From a ZDNet article, “Net video explosion triggers traffic jam worries:”
“The amount of video online is skyrocketing, whether it’s “Lost” episodes or movie trailer mash-ups. The phenomenon is putting new stress on ISP networks, which are seeing the demands on their bandwidth burgeon.
Now a new wave of companies–some newcomers, some with familiar faces–are stepping up to play the role of traffic cop, arguing that they have ways to manage this surge in video traffic and keep networks healthy.
“Everyone loses in the current scenario,” said Michel Billard, a former HP executive who recently joined start-up Itiva, one of the companies offering video-speeding technology. “What we need is a way to amplify the bandwidth that’s available.”

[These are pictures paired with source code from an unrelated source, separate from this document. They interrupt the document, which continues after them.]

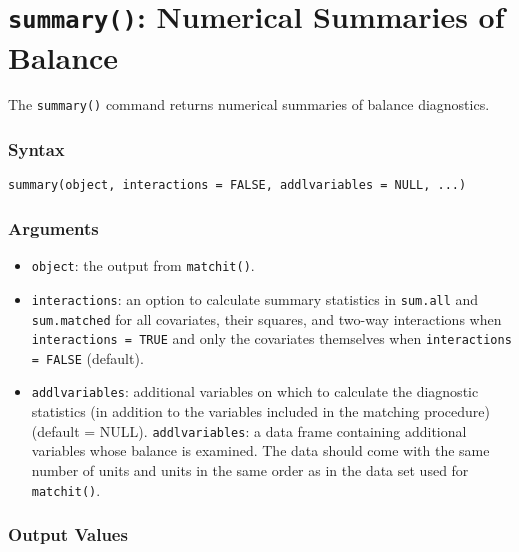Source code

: \section{\texttt{summary()}: Numerical Summaries of Balance}

The \texttt{summary()} command returns numerical summaries of balance
diagnostics.

\subsubsection{Syntax}
\begin{verbatim}
summary(object, interactions = FALSE, addlvariables = NULL, ...)
\end{verbatim}

\subsubsection{Arguments}

\begin{itemize}
\item \texttt{object}: the output from {\tt matchit()}.
\item \texttt{interactions}: an option to calculate summary
  statistics in \texttt{sum.all} and \texttt{sum.matched} for all
  covariates, their squares, and two-way interactions when
  \texttt{interactions = TRUE} and only the covariates themselves when
  \texttt{interactions = FALSE} (default).
\item \texttt{addlvariables}: additional variables on which to
  calculate the diagnostic statistics (in addition to the variables
  included in the matching procedure) (default = NULL).
  \texttt{addlvariables}: a data frame containing additional variables
  whose balance is examined. The data should come with the same number
  of units and units in the same order as in the data set used for
  {\tt matchit()}.
\end{itemize}

\subsubsection{Output Values}

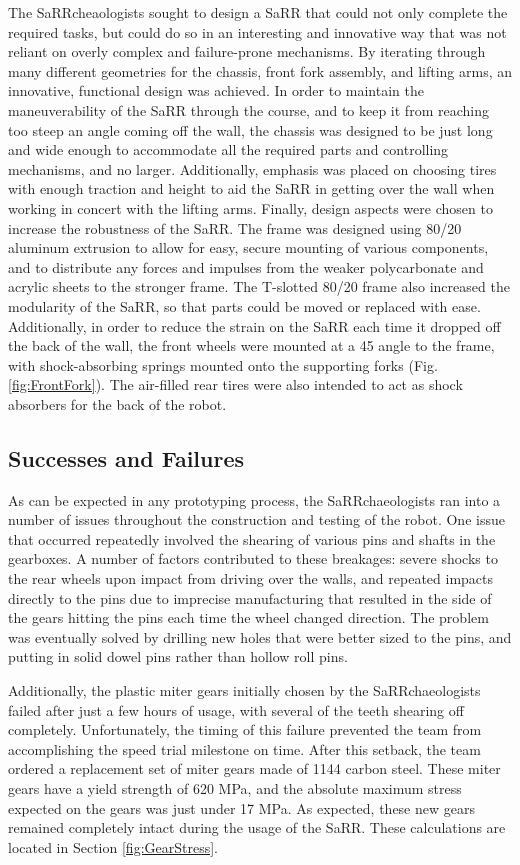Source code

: The SaRRcheaologists sought to design a SaRR that could not only complete the required tasks, but could do so in an interesting and innovative way that was not reliant on overly complex and failure-prone mechanisms. By iterating through many different geometries for the chassis, front fork assembly, and lifting arms, an innovative, functional design was achieved. In order to maintain the maneuverability of the SaRR through the course, and to keep it from reaching too steep an angle coming off the wall, the chassis was designed to be just long and wide enough to accommodate all the required parts and controlling mechanisms, and no larger. Additionally, emphasis was placed on choosing tires with enough traction and height to aid the SaRR in getting over the wall when working in concert with the lifting arms. Finally, design aspects were chosen to increase the robustness of the SaRR. The frame was designed using 80/20 aluminum extrusion to allow for easy, secure mounting of various components, and to distribute any forces and impulses from the weaker polycarbonate and acrylic sheets to the stronger frame.
The T-slotted 80/20 frame also increased the modularity of the SaRR, so that parts could be moved or replaced with ease. Additionally, in order to reduce the strain on the SaRR each time it dropped off the back of the wall, the front wheels were mounted at a 45 \degree angle to the frame, with shock-absorbing springs mounted onto the supporting forks (Fig. \ref{fig:FrontFork}). The air-filled rear tires were also intended to act as shock absorbers for the back of the robot.

\subsection{Successes and Failures}
As can be expected in any prototyping process, the SaRRchaeologists ran into a number of issues throughout the construction and testing of the robot. One issue that occurred repeatedly involved the shearing of various pins and shafts in the gearboxes. A number of factors contributed to these breakages: severe shocks to the rear wheels upon impact from driving over the walls, and repeated impacts directly to the pins due to imprecise manufacturing that resulted in the side of the gears hitting the pins each time the wheel changed direction. The problem was eventually solved by drilling new holes that were better sized to the pins, and putting in solid dowel pins rather than hollow roll pins.


Additionally, the plastic miter gears initially chosen by the SaRRchaeologists failed after just a few hours of usage, with several of the teeth shearing off completely. Unfortunately, the timing of this failure prevented the team from accomplishing the speed trial milestone on time. After this setback, the team ordered a replacement set of miter gears made of 1144 carbon steel. These miter gears have a yield strength of 620 MPa, and the absolute maximum stress expected on the gears was just under 17 MPa. As expected, these new gears remained completely intact during the usage of the SaRR. These calculations are located in Section \ref{fig:GearStress}.

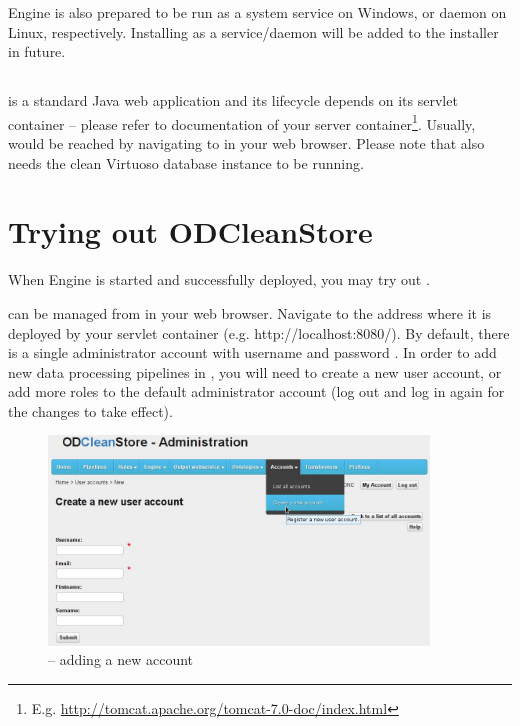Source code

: Engine is also prepared to be run as a system service on Windows, or daemon on Linux, respectively. Installing \odcs as a service/daemon will be added to the installer in future.

\section{\FE}
\FE is a standard Java web application and its lifecycle depends on its servlet container -- please refer to documentation of your server container\footnote{E.g. \url{http://tomcat.apache.org/tomcat-7.0-doc/index.html}}. Usually, \FE would be reached by navigating to  in your web browser. Please note that \FE also needs the clean Virtuoso database instance to be running.

\chapter{Trying out ODCleanStore}
When Engine is started and \FE successfully deployed, you may try out \odcs.

\odcs can be managed from \FE in your web browser. Navigate to the address where it is deployed by your servlet container (e.g. http://localhost:8080/). By default, there is a single administrator account with username  and password . In order to add new data processing pipelines in \FE, you will need to create a new user account, or add more roles to the default administrator account (log out and log in again for the changes to take effect).

\begin{figure}[htb]
    \centering
    \includegraphics[width=0.9\textwidth]{images/fe-new-account.png}
    \caption{\FE -- adding a new account}
\end{figure}

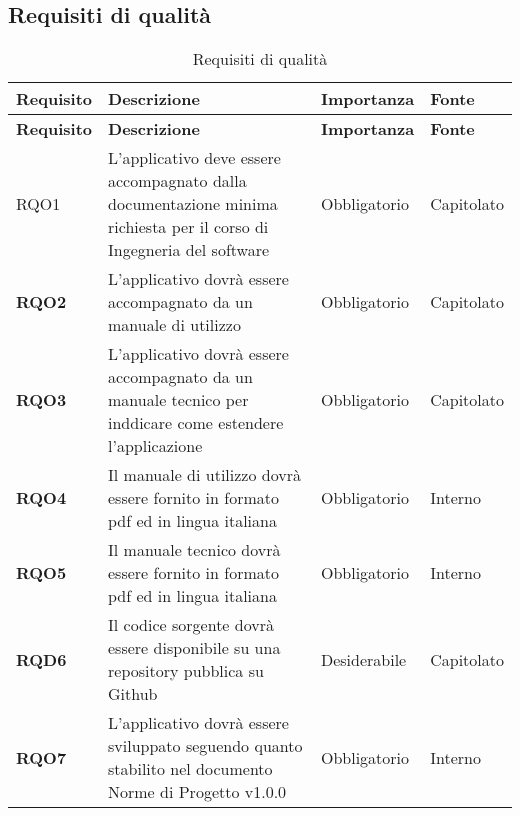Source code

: \subsection{Requisiti di qualità}
\label{sub:requisiti_di_qualita}

\renewcommand{\arraystretch}{2} %
\begin{longtable}[H]{>{\centering\bfseries}m{2cm} >{\centering}m{9cm} >{\centering}m{2.5cm} >{\centering\arraybackslash}m{2.5cm}}
    \caption{Requisiti di qualità}%
    \label{tab:requisiti_di_qualita} \\
    \rowcolor{lightgray}
    {\textbf{Requisito}} & {\textbf{Descrizione}} & {\textbf{Importanza}} & {\textbf{Fonte}}  \\
    \endfirsthead%
    \rowcolor{lightgray}
    {\textbf{Requisito}} & {\textbf{Descrizione}} & {\textbf{Importanza}} & {\textbf{Fonte}}  \\
    \endhead%
    \rowcolor{white}
    \multicolumn{4}{c}{\textit{Continua alla pagina successiva}}
    \endfoot%
    \endlastfoot%

    RQO1
        & L'applicativo deve essere accompagnato dalla documentazione minima richiesta per il corso di Ingegneria del software
        & Obbligatorio
        & Capitolato \\

    RQO2
        & L'applicativo dovrà essere accompagnato da un manuale di utilizzo
        & Obbligatorio
        & Capitolato \\

    RQO3
        & L'applicativo dovrà essere accompagnato da un manuale tecnico per inddicare come estendere l'applicazione
        & Obbligatorio
        & Capitolato \\

    RQO4
        & Il manuale di utilizzo dovrà essere fornito in formato pdf ed in lingua italiana
        & Obbligatorio
        & Interno \\

    RQO5
        & Il manuale tecnico dovrà essere fornito in formato pdf ed in lingua italiana
        & Obbligatorio
        & Interno \\

    RQD6
        & Il codice sorgente dovrà essere disponibile su una repository pubblica su Github
        & Desiderabile
        & Capitolato \\

    RQO7
        & L'applicativo dovrà essere sviluppato seguendo quanto stabilito nel documento Norme di Progetto v1.0.0
        & Obbligatorio
        & Interno

\end{longtable}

Itiva’s technology works by taking a huge movie file and breaking it up into tiny individual pieces that are formatted just like ordinary Web pages. When they’re downloaded by a user, these individual pieces–Itiva calls them “quanta”–are stored in ISPs’ Web caches, which are already distributed in every network.
Once stored separately like this, they can be quickly downloaded and pieced together by anyone else in that network, in a way that’s much more inexpensive for the ISP than if everyone was going back to the original download site.
“It’s like BitTorrent for ISPs,” said one top network company executive familiar with the technology, but who asked not to be named. “It’s very much of interest to telcos.”
I have also seen a solution from NFT.
From the NFT site:
“NFT is leading the use of distributed systems to overcome this broadcast bottleneck. The basic idea behind such systems is that each viewer’s computer will not only act as a receiver of a video stream, but also as a rebroadcast node – passing a copy of its stream onto a small number of other viewers (in the basic NFT system either one or two other viewers).
The major challenge faced by those pursuing the distributed broadcast approach is how to manage the resulting distributed network to provide stable and reliable service when large numbers of viewers are continuously tuning in (joining the network) and tuning out (departing the network).”